When it comes to maintaining a productive, creatively fulfilling life, the simple answers are terribly alluring. I’ve swooned to the siren songs of bucking up and toughening up and not giving a fuck and pulling on my bootstraps just a little bit harder. But like the Sirens themselves, those songs are just myths.
What I’ve found to be true about productivity is that I don’t need to be harder on myself. I need to be kinder.
Look, if your own baseline mental health never dips below “bummed”, if your struggles with productivity can truly be remedied with the installation of a new to-do app, if a pep talk on grit from some dude who makes most of his money from selling vitamins online actually does the trick, then bully for you, I suppose. I’m happy for you. But that’s not me.

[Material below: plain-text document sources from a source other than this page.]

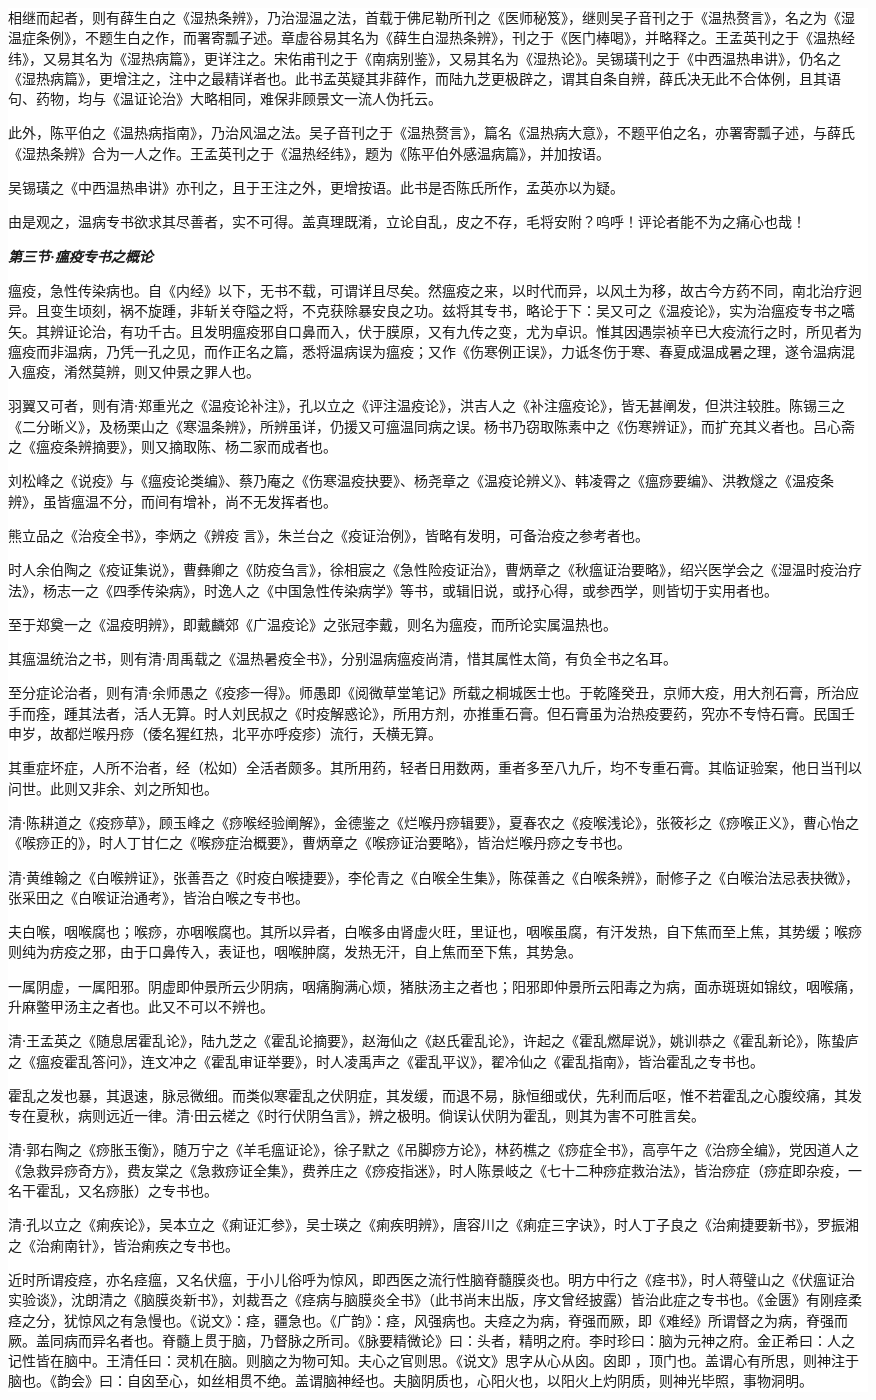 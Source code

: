 相继而起者，则有薛生白之《湿热条辨》，乃治湿温之法，首载于佛尼勒所刊之《医师秘笈》，继则吴子音刊之于《温热赘言》，名之为《湿温症条例》，不题生白之作，而署寄瓢子述。章虚谷易其名为《薛生白湿热条辨》，刊之于《医门棒喝》，并略释之。王孟英刊之于《温热经纬》，又易其名为《湿热病篇》，更详注之。宋佑甫刊之于《南病别鉴》，又易其名为《湿热论》。吴锡璜刊之于《中西温热串讲》，仍名之《湿热病篇》，更增注之，注中之最精详者也。此书孟英疑其非薛作，而陆九芝更极辟之，谓其自条自辨，薛氏决无此不合体例，且其语句、药物，均与《温证论治》大略相同，难保非顾景文一流人伪托云。  

此外，陈平伯之《温热病指南》，乃治风温之法。吴子音刊之于《温热赘言》，篇名《温热病大意》，不题平伯之名，亦署寄瓢子述，与薛氏《湿热条辨》合为一人之作。王孟英刊之于《温热经纬》，题为《陈平伯外感温病篇》，并加按语。  

吴锡璜之《中西温热串讲》亦刊之，且于王注之外，更增按语。此书是否陈氏所作，孟英亦以为疑。  

由是观之，温病专书欲求其尽善者，实不可得。盖真理既淆，立论自乱，皮之不存，毛将安附？呜呼！评论者能不为之痛心也哉！  

***第三节·瘟疫专书之概论***  

瘟疫，急性传染病也。自《内经》以下，无书不载，可谓详且尽矣。然瘟疫之来，以时代而异，以风土为移，故古今方药不同，南北治疗迥异。且变生顷刻，祸不旋踵，非斩关夺隘之将，不克获除暴安良之功。兹将其专书，略论于下：吴又可之《温疫论》，实为治瘟疫专书之嚆矢。其辨证论治，有功千古。且发明瘟疫邪自口鼻而入，伏于膜原，又有九传之变，尤为卓识。惟其因遇崇祯辛已大疫流行之时，所见者为瘟疫而非温病，乃凭一孔之见，而作正名之篇，悉将温病误为瘟疫；又作《伤寒例正误》，力诋冬伤于寒、春夏成温成暑之理，遂令温病混入瘟疫，淆然莫辨，则又仲景之罪人也。  

羽翼又可者，则有清·郑重光之《温疫论补注》，孔以立之《评注温疫论》，洪吉人之《补注瘟疫论》，皆无甚阐发，但洪注较胜。陈锡三之《二分晰义》，及杨栗山之《寒温条辨》，所辨虽详，仍援又可瘟温同病之误。杨书乃窃取陈素中之《伤寒辨证》，而扩充其义者也。吕心斋之《瘟疫条辨摘要》，则又摘取陈、杨二家而成者也。  

刘松峰之《说疫》与《瘟疫论类编》、蔡乃庵之《伤寒温疫抉要》、杨尧章之《温疫论辨义》、韩凌霄之《瘟痧要编》、洪教燧之《温疫条辨》，虽皆瘟温不分，而间有增补，尚不无发挥者也。  

熊立品之《治疫全书》，李炳之《辨疫 言》，朱兰台之《疫证治例》，皆略有发明，可备治疫之参考者也。  

时人余伯陶之《疫证集说》，曹彝卿之《防疫刍言》，徐相宸之《急性险疫证治》，曹炳章之《秋瘟证治要略》，绍兴医学会之《湿温时疫治疗法》，杨志一之《四季传染病》，时逸人之《中国急性传染病学》等书，或辑旧说，或抒心得，或参西学，则皆切于实用者也。  

至于郑奠一之《温疫明辨》，即戴麟郊《广温疫论》之张冠李戴，则名为瘟疫，而所论实属温热也。  

其瘟温统治之书，则有清·周禹载之《温热暑疫全书》，分别温病瘟疫尚清，惜其属性太简，有负全书之名耳。  

至分症论治者，则有清·余师愚之《疫疹一得》。师愚即《阅微草堂笔记》所载之桐城医士也。于乾隆癸丑，京师大疫，用大剂石膏，所治应手而痊，踵其法者，活人无算。时人刘民叔之《时疫解惑论》，所用方剂，亦推重石膏。但石膏虽为治热疫要药，究亦不专恃石膏。民国壬申岁，故都烂喉丹痧（倭名猩红热，北平亦呼疫疹）流行，夭横无算。  

其重症坏症，人所不治者，经（松如）全活者颇多。其所用药，轻者日用数两，重者多至八九斤，均不专重石膏。其临证验案，他日当刊以问世。此则又非余、刘之所知也。  

清·陈耕道之《疫痧草》，顾玉峰之《痧喉经验阐解》，金德鉴之《烂喉丹痧辑要》，夏春农之《疫喉浅论》，张筱衫之《痧喉正义》，曹心怡之《喉痧正的》，时人丁甘仁之《喉痧症治概要》，曹炳章之《喉痧证治要略》，皆治烂喉丹痧之专书也。  

清·黄维翰之《白喉辨证》，张善吾之《时疫白喉捷要》，李伦青之《白喉全生集》，陈葆善之《白喉条辨》，耐修子之《白喉治法忌表抉微》，张采田之《白喉证治通考》，皆治白喉之专书也。  

夫白喉，咽喉腐也；喉痧，亦咽喉腐也。其所以异者，白喉多由肾虚火旺，里证也，咽喉虽腐，有汗发热，自下焦而至上焦，其势缓；喉痧则纯为疠疫之邪，由于口鼻传入，表证也，咽喉肿腐，发热无汗，自上焦而至下焦，其势急。  

一属阴虚，一属阳邪。阴虚即仲景所云少阴病，咽痛胸满心烦，猪肤汤主之者也；阳邪即仲景所云阳毒之为病，面赤斑斑如锦纹，咽喉痛，升麻鳖甲汤主之者也。此又不可以不辨也。  

清·王孟英之《随息居霍乱论》，陆九芝之《霍乱论摘要》，赵海仙之《赵氏霍乱论》，许起之《霍乱燃犀说》，姚训恭之《霍乱新论》，陈蛰庐之《瘟疫霍乱答问》，连文冲之《霍乱审证举要》，时人凌禹声之《霍乱平议》，翟冷仙之《霍乱指南》，皆治霍乱之专书也。  

霍乱之发也暴，其退速，脉忌微细。而类似寒霍乱之伏阴症，其发缓，而退不易，脉恒细或伏，先利而后呕，惟不若霍乱之心腹绞痛，其发专在夏秋，病则远近一律。清·田云槎之《时行伏阴刍言》，辨之极明。倘误认伏阴为霍乱，则其为害不可胜言矣。  

清·郭右陶之《痧胀玉衡》，随万宁之《羊毛瘟证论》，徐子默之《吊脚痧方论》，林药樵之《痧症全书》，高亭午之《治痧全编》，党因道人之《急救异痧奇方》，费友棠之《急救痧证全集》，费养庄之《痧疫指迷》，时人陈景岐之《七十二种痧症救治法》，皆治痧症（痧症即杂疫，一名干霍乱，又名痧胀）之专书也。  

清·孔以立之《痢疾论》，吴本立之《痢证汇参》，吴士瑛之《痢疾明辨》，唐容川之《痢症三字诀》，时人丁子良之《治痢捷要新书》，罗振湘之《治痢南针》，皆治痢疾之专书也。  

近时所谓疫痉，亦名痉瘟，又名伏瘟，于小儿俗呼为惊风，即西医之流行性脑脊髓膜炎也。明方中行之《痉书》，时人蒋璧山之《伏瘟证治实验谈》，沈朗清之《脑膜炎新书》，刘裁吾之《痉病与脑膜炎全书》（此书尚末出版，序文曾经披露）皆治此症之专书也。《金匮》有刚痉柔痉之分，犹惊风之有急慢也。《说文》：痉，疆急也。《广韵》：痉，风强病也。夫痉之为病，脊强而厥，即《难经》所谓督之为病，脊强而厥。盖同病而异名者也。脊髓上贯于脑，乃督脉之所司。《脉要精微论》曰：头者，精明之府。李时珍曰：脑为元神之府。金正希曰：人之记性皆在脑中。王清任曰：灵机在脑。则脑之为物可知。夫心之官则思。《说文》思字从心从囟。囟即 ，顶门也。盖谓心有所思，则神注于脑也。《韵会》曰：自囟至心，如丝相贯不绝。盖谓脑神经也。夫脑阴质也，心阳火也，以阳火上灼阴质，则神光毕照，事物洞明。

For me, it seems like there’s an orbit to my creative habits. I lose them and find them, lose them and find them, over and over again. When I have them, they seem easy, and natural, and part of me. I sometimes write about my techniques and habits and methods, and what I write and believe about those habits at that time is, in a sense, true.
Until it’s not.
So the actual best advice I have to give myself about being productive and creative is to remember that a lot of the time I’m just not going to be. It will come and go. When I’m off my game, I try to remind myself not worry about it too much:
- Don’t get angry that you’ve lost the habit.
- Don’t try to force it back into being.
- Give yourself room to find it again.
“Give him some room!” That’s what they yell on TV when a guy really gets his clock cleaned and is gasping on the ground, struggling to find his breath. “Get back! Give him some room!”
Between a COVID-related layoff, big opportunities lost to the pandemic, and some depressive episodes that may have come to pass no matter how I handled myself, I’ve had to give myself a lot of room these past two years. Ever, ever, ever so slowly I feel my breathe coming back. Just needed a little room.